Concerning the post-Cold War world, Jürgen Habermas’s notion of a “post-national constellation” seems to be an outcome of wishful thinking, since despite the recurring prognosis of the death of nations and nationalism in our globalized world, the oppressors have returned with a vengeance and with updated, invigorated methods. Thus, the problems of nationalism and ethnic conflicts are not gone–as was expected with the end of the bloody Balkan wars–they just appear in different forms, or rather they have many faces and do not come in a one-size-fits-all format. Nationalism cannot be located exclusively in the post-socialist countries. It is also apparent in Europe’s modern democratic welfare countries, such as France, Denmark and Finland, and even appears in the most multicultural and open-minded countries, such as the Netherlands. One could say that today the specter of nationalism is haunting Europe. The trajectory and scale might be very different, but the imminent danger of its aim is to restage societies along idealized, homogenous conceptions of the nation as a means to cope with the fear and insecurity of global financial capitalism. Nationalism thrives towards hegemony and, thus, aims to control all fields of society, including culture and art. As Marita Muukkonen puts it “a hegemony is always characterized by the need to keep the codes’ exclusive translation to itself, to restrict all interpretation to a single meaning, if necessary by force (all totalitarianism, all fundamentalism), thus effectively, and violently, putting a stop to communication.”

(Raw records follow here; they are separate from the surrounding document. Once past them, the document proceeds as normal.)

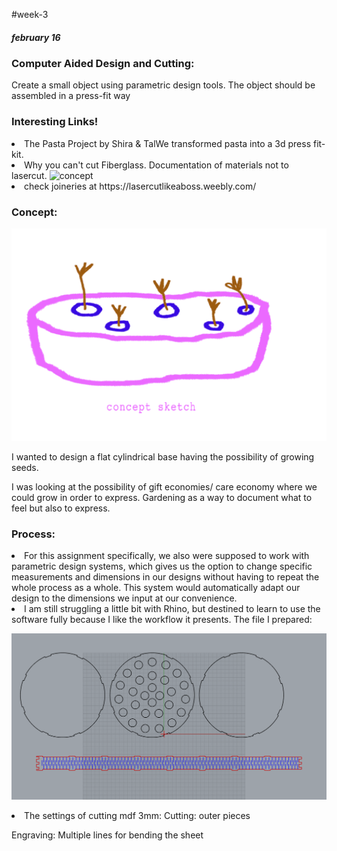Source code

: #week-3
<h5>february 16 </h5>
<h3> Computer Aided Design and Cutting: </h3>
<p>Create a small object using parametric design tools. The object should be assembled in a press-fit way</p>

<h3>Interesting Links!</h3>
<li>The Pasta Project by Shira & TalWe transformed pasta into a 3d press fit-kit.
<li>Why you can't cut Fiberglass. Documentation of materials not to lasercut.
<img title="miro" alt="concept" src="https://fablabbcn-projects.gitlab.io/learning/fabacademy-local-docs/material/extras/week03/assets/week03-82b9f3a8.png" width="560"/>
<li> check joineries at https://lasercutlikeaboss.weebly.com/

<h3>Concept:</h3>
<p align="center">
<img title="miro" alt="concept" src="/images/3.png" width="560"/>
</p>

<p> I wanted to design a flat cylindrical base having the possibility of growing seeds.</p>

<p>I was looking at the possibility of gift economies/ care economy where we could grow in order to express. Gardening as a way to document what to feel but also to express. </p>

<h3>Process:</h3>
<li>For this assignment specifically, we also were supposed to work with parametric design systems, which gives us the option to change specific measurements and dimensions in our designs without having to repeat the whole process as a whole. This system would automatically adapt our design to the dimensions we input at our convenience.

<li>I am still struggling a little bit with Rhino, but destined to learn to use the software fully because I like the workflow it presents. The file I prepared:
<p align="center">
<img title="miro" alt="file" src="/images/4.png" width="560"/>
</p>

<li> The settings of cutting mdf 3mm:
Cutting: outer pieces

Engraving: Multiple lines for bending the sheet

Our case study of Hungary, presented via a series of podcast interviews with various cultural players, can be regarded as a close examination of the process of aggressive invasion of the nation-state into the field of culture and art in a country on the extreme pole of post-socialist nationalisms. Since 2010, Fidesz (which holds a two-thirds majority in Parliament) has authoritatively transformed the social, economic and cultural fields, assuring state control over all segments of society through changes in the legislative system, centralizing institutional structures, replacing professional officials with party commissars and, at the same time, eliminating democratic accountability and participation. Following different segments of society — the media, education, health care, and social welfare — the invasion has recently reached culture, including the film industry, theater, cultural heritage and the visual arts. Since the complete survey of the cultural field is beyond our scope, this introduction and the following podcasts focus exclusively on the visual arts, their institutional changes and stakeholders.
I will sketch out the recent condition of culture and cultural policymaking, providing a framework and background to the podcasts, the references to which will be woven into the text. Giving voice to as many active agents of the scene as possible was a conscious decision. Thus, twelve art professionals will speak about the state of Hungarian culture, sharing their knowledge, opinion and personal feelings about different aspects of the issues at hand.